Des caractéristiques esthétiques et sensorielles marquent le culte et le rituel. Les hymnes et la musique sont centraux dans la vie dévotionnelle, avec un corpus historique d'hymnes datant du XIXe siècle et une composition continue jusqu'à aujourd'hui. Les chœurs et la musique d'orgue apparaissent dans les plus grandes congrégations et dans les lieux de réunion centraux ; jusqu'à la fin du XXe siècle, le Chœur du Tabernacle sur la Place du Temple à Salt Lake City était l'une des représentations culturelles les plus publiques du mouvement. L'habillement varie selon le cadre : le culte du dimanche appelle généralement des vêtements modestes et formels, tandis que le culte au temple exige des conventions vestimentaires spécifiques et, pour ceux qui les portent, des vêtements de temple portés sous les vêtements.
Le calendrier institutionnel et les rassemblements publics fournissent un rythme. L'Église convoque une conférence générale semestrielle (traditionnellement en avril et en octobre) pour l'instruction, les déclarations de politique et la célébration ; ces rassemblements, historiquement tenus à Salt Lake City, sont diffusés dans le monde entier et ont longtemps servi à unifier la doctrine et la direction administrative. Les événements culturels locaux et régionaux, les réunions de famille et les foires de pieux ou de paroisses jouent également un rôle dans le maintien de la vie communautaire.
Le bien-être communautaire et l'aide mutuelle sont pratiqués de manière atomique et institutionnelle.
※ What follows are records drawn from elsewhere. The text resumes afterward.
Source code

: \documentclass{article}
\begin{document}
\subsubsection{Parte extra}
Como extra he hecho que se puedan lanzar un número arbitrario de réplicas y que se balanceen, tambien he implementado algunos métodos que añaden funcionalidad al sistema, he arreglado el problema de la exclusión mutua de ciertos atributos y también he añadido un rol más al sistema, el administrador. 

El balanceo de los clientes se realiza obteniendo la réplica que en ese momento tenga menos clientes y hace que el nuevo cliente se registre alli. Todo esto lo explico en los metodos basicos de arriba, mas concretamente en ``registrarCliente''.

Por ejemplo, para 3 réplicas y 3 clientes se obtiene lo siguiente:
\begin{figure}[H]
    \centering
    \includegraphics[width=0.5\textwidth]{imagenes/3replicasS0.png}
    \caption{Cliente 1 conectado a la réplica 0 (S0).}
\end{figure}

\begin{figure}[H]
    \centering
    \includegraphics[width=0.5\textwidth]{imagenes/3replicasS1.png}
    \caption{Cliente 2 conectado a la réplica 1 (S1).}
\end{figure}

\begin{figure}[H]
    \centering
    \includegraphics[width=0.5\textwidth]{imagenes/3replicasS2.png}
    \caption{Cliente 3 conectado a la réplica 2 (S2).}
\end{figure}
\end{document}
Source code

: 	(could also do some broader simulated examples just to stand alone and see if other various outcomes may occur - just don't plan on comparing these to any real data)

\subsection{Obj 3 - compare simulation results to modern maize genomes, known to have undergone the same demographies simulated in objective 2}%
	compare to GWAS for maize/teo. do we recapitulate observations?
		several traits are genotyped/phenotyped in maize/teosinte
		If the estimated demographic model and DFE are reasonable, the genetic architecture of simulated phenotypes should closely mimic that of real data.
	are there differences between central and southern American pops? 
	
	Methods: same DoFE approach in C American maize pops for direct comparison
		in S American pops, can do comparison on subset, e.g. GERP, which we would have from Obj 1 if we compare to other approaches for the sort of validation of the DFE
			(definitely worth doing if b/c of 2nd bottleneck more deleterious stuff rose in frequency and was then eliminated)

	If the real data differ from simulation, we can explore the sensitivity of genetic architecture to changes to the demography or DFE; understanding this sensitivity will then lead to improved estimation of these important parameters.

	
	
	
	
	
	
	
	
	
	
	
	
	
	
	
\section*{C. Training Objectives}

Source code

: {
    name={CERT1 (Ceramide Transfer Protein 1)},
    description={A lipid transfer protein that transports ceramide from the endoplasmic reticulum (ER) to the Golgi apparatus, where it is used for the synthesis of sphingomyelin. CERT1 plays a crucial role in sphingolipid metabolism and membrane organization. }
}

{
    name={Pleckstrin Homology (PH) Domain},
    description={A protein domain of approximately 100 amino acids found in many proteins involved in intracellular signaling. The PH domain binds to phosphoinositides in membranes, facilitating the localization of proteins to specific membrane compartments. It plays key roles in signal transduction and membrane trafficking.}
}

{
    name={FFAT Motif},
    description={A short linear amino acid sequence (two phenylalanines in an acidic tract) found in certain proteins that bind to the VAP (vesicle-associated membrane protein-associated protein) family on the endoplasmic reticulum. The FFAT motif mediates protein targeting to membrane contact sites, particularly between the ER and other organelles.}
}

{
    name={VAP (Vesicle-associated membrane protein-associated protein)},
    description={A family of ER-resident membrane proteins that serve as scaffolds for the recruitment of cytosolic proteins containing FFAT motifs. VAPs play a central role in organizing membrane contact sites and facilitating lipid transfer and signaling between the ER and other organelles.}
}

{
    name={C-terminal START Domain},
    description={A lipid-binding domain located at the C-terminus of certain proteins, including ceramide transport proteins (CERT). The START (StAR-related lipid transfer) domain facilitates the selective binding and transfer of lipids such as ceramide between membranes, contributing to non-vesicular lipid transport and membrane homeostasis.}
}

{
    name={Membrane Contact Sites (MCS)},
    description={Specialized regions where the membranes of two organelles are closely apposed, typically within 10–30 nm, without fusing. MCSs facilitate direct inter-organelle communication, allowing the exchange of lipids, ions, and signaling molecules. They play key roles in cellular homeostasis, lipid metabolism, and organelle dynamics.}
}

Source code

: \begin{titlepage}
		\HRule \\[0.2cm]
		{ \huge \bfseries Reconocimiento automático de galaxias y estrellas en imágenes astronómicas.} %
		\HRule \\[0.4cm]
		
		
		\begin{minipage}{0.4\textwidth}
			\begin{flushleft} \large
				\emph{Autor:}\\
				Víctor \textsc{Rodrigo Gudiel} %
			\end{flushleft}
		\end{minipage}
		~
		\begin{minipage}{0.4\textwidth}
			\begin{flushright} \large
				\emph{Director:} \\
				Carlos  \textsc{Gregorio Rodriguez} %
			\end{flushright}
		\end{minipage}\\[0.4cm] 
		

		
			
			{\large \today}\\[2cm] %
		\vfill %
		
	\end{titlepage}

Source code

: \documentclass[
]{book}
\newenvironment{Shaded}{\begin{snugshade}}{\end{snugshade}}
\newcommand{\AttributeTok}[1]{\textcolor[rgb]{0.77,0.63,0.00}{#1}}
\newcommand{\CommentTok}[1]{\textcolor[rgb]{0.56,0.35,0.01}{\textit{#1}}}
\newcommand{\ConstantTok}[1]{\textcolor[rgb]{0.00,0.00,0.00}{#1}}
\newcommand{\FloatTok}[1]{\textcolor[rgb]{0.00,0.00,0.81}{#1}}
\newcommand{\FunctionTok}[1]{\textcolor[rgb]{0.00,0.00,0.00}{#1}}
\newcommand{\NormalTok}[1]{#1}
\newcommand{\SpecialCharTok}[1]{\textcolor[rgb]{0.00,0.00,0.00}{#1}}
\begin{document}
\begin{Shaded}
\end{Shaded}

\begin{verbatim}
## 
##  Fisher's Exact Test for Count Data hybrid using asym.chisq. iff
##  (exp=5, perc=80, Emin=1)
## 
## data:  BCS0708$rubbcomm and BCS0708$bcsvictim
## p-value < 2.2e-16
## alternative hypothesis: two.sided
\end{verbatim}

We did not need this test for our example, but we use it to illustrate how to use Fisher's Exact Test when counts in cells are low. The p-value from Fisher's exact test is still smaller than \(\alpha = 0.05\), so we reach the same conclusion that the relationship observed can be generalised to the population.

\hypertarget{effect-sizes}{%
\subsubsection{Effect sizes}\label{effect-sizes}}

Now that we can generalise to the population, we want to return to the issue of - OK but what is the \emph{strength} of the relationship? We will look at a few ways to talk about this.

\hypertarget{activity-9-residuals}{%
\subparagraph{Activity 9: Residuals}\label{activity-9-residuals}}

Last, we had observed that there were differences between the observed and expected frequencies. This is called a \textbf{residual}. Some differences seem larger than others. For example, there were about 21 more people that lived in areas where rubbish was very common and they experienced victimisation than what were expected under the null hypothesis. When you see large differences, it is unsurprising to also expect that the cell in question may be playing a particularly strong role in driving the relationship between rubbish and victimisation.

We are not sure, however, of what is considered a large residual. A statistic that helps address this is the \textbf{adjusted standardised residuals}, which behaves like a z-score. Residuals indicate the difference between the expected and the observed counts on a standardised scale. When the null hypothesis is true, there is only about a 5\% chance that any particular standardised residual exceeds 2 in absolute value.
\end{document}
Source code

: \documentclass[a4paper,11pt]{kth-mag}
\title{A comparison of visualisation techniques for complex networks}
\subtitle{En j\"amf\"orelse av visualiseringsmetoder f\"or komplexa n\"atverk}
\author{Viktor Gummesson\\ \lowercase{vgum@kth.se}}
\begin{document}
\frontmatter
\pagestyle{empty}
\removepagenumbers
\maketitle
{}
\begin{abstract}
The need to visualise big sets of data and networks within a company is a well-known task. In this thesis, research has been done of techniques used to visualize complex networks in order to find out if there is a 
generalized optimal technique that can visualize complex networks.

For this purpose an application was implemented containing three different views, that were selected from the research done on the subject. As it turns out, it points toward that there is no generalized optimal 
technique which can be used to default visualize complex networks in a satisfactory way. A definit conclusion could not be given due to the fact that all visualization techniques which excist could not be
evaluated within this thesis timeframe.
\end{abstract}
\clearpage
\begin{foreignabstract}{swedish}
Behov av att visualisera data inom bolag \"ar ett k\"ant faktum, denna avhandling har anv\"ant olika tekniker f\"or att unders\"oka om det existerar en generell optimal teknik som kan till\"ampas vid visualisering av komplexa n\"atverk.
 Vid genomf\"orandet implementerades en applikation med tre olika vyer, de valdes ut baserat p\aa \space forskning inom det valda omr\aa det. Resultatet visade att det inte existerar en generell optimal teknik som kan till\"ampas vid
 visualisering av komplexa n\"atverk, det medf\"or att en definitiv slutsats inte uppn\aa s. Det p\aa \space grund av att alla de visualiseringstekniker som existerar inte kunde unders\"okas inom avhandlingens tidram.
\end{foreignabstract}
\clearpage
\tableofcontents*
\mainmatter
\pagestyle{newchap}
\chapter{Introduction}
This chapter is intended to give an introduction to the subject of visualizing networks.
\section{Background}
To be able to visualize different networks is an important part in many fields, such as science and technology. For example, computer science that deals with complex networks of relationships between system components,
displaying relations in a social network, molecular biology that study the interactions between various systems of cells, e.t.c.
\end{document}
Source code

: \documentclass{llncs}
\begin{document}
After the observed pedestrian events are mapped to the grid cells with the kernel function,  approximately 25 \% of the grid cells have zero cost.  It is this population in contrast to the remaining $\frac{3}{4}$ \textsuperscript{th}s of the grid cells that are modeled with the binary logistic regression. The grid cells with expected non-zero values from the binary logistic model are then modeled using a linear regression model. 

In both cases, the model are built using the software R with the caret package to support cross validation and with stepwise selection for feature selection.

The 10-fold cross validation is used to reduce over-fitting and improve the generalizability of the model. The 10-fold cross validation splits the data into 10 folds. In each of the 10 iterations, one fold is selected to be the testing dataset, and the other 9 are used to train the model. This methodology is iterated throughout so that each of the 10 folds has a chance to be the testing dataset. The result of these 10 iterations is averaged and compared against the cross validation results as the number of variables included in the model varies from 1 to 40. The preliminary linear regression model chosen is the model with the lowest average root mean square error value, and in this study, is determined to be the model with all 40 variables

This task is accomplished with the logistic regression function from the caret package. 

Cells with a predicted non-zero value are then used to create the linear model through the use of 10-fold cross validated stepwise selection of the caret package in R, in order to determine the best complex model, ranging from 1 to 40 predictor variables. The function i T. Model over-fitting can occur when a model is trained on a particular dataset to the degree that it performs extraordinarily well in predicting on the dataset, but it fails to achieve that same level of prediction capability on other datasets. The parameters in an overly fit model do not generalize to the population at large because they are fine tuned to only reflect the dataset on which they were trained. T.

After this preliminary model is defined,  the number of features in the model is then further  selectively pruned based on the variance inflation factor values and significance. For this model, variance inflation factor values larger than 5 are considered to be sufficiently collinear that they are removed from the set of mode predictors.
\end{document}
La Société de Secours, fondée à Nauvoo en 1842 et l'une des plus anciennes organisations de femmes en activité continue dans la tradition, organise des œuvres de bienfaisance, d'éducation et de bien-être social. L'Église gère également des programmes de bien-être et humanitaires structurés — un système de fermes, de dépôts et d'assistance à l'emploi développé pendant la Grande Dépression et adapté aux besoins contemporains — et coordonne des efforts de secours internationaux par le biais d'organisations telles que Latter-day Saint Charities.
La pratique présente des variations régionales et des réformes contestées. En Amérique latine, les styles congrégational peuvent être façonnés par des idiomes musicaux locaux et des réseaux sociaux ; dans certaines parties de l'Afrique subsaharienne, la croissance rapide a nécessité des approches expérimentales pour l'accès au temple et la formation des dirigeants locaux. En Amérique du Nord et en Europe, certains membres sont fortement intégrés dans la culture professionnelle et séculière, tandis que d'autres mettent l'accent sur la séparation contre-culturelle. Des tensions surgissent autour de questions telles que la visibilité des membres LGBT, la place des femmes dans le leadership et la gestion des questions historiques controversées (par exemple, les politiques passées sur la race). Ces débats sont souvent menés dans des canaux ecclésiastiques et dans la sphère publique, révélant la capacité de la tradition à s'ajuster institutionnellement et les contraintes d'une structure centralisée.
Enfin, la pratique est marquée par l'interaction entre l'ordinaire et le sacré. La plupart des Saints des Derniers Jours rencontrent la tradition à travers des actes routiniers — sacrement hebdomadaire, prière familiale, contacts missionnaires — tandis qu'un ensemble plus restreint de rituels (en particulier les ordonnances du temple) est réservé et hautement symbolique. La division entre le ministère laïc quotidien et les expériences sacrées plus rares du culte au temple produit une vie religieuse stratifiée qui combine piété domestique, discipline institutionnelle et mystère rituel.